I Can Just See It Part B

Expanding on Sandra’s plight, there are others driven by vision rather than goals. I know people who “want to be a writer someday.” I had a friend once who said, “When I retire I want to be a painter.” Many others want to be golfers, dancers, socialites, woodworkers, potters, rich, and wise. But they are so busy dreaming about being something that there’s no time left over to do anything—and all of those goals can only be achieved by competent and intrepid doing. Without doing, there is no being.

In particular, I am reminded of a young composer wannabe named Dale, who had a vision similar to Sandra’s. He could “just hear the music,” clearly, as though it were being played in his head. But when I asked him to sing it, or play it on his guitar, or write it down—he was stumped. He preferred to fantasize about the image in his mind rather than to realize anything that might establish it unambiguously as music and allow him to share it with others.

Like Sandra, I believe that Dale constructed a spatial, visual image of the result or product of music, rather than imagining music itself. To test this hypothesis, I asked him to describe what he heard. What he described were not sounds, but feelings.

“I hear distant echoes—almost like the faint ripples of my own birth—that come closer and more demanding. I feel swept up by currents that sometimes push me down, washing over me like waves of sadness, and sometimes lift me up, propelling me toward a glorious sense of wholeness that surrounds me with light and makes me feel close to God.” And so on.

Sounds like a great piece of music, doesn’t it? I know I’d sure like to hear it.
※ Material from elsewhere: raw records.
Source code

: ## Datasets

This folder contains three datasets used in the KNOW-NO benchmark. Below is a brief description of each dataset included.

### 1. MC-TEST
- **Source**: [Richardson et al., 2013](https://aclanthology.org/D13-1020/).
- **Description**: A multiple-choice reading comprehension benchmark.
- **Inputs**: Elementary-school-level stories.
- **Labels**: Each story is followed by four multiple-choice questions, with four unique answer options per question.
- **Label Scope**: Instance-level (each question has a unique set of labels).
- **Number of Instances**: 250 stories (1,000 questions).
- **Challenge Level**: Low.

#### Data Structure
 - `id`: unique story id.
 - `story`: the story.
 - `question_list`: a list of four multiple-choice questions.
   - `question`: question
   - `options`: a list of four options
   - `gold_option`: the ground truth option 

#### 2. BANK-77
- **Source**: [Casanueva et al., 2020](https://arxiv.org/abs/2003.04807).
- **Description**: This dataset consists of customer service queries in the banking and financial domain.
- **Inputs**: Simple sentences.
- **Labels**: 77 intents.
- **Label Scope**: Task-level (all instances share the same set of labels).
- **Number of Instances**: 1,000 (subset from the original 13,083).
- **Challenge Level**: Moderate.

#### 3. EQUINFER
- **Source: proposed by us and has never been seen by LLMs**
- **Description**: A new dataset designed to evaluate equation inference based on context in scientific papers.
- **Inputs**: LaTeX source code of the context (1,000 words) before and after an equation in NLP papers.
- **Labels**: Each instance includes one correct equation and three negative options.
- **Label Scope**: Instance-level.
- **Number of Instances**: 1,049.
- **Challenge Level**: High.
But what Dale is describing is an internal mental and physical state—much like the states that any of us can construct when listening to music (or enjoying similar physical and mental pleasures). When he listens to music, he experiences visual reveries, and he associates them with the music itself. So when Dale mentally reconstructs the reveries, he thinks that he is hearing—indeed composing—music.

Dale basically cuts to the chase. That is, rather than wading through a time-consuming sequence of individual auditory gestures, Dale collapses time into a spatial image that is rife with feeling, and then indulges himself in the reveries associated with that affective state. In other words, it all appears at once as a feeling.